[Plain-text document sources]
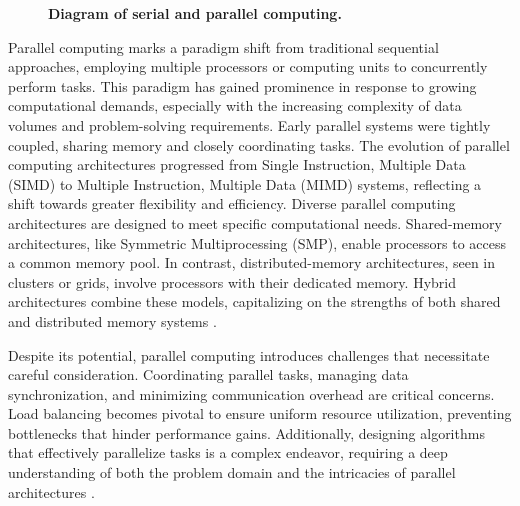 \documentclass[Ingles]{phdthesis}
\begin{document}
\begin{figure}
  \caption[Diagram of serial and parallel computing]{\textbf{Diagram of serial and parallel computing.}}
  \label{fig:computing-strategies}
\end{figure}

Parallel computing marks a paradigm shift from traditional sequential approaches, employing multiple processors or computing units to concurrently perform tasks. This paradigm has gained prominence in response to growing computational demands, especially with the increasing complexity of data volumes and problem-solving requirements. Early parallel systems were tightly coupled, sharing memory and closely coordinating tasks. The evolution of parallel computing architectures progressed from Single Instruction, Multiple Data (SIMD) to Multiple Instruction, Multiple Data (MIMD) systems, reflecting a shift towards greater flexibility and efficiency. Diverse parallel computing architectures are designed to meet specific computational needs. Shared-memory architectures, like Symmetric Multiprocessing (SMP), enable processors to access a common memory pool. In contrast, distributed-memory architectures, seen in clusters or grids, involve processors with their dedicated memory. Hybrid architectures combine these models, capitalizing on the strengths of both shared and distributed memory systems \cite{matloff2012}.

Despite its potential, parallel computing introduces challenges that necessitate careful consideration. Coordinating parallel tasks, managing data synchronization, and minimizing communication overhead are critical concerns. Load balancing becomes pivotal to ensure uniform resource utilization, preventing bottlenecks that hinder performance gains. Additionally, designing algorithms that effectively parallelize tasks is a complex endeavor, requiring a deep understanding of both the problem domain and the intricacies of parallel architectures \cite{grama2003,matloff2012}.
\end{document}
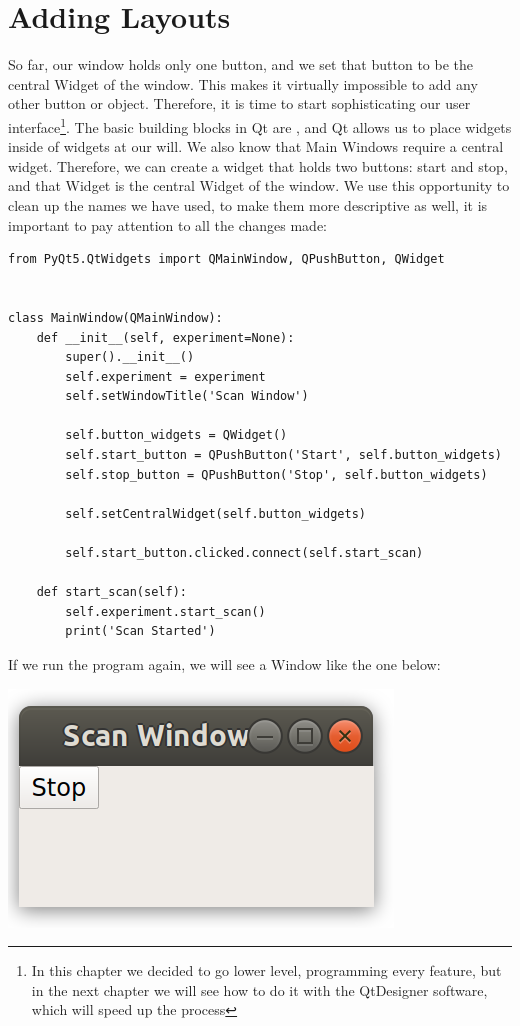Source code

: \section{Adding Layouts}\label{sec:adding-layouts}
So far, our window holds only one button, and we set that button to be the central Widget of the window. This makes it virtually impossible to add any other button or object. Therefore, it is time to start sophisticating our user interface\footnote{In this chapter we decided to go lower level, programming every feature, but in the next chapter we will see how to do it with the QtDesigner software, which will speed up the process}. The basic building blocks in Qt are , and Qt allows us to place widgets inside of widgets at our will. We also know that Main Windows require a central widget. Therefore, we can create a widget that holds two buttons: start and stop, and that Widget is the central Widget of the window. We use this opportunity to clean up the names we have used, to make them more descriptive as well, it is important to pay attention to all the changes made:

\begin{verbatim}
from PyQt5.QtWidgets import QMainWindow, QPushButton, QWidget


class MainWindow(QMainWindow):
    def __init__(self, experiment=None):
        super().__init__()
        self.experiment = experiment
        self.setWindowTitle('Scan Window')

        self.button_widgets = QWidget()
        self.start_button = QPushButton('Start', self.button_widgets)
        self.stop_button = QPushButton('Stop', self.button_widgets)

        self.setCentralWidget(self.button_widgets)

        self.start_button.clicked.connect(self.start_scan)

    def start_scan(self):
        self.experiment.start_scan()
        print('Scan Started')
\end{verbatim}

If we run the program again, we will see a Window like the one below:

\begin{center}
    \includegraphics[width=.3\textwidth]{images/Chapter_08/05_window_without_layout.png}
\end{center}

■ Your assignment ■
Wherever a line of the records above contains the string "QWidget", copy that line out.

■ Written solution ■
from PyQt5.QtWidgets import QMainWindow, QPushButton, QWidget
        self.button_widgets = QWidget()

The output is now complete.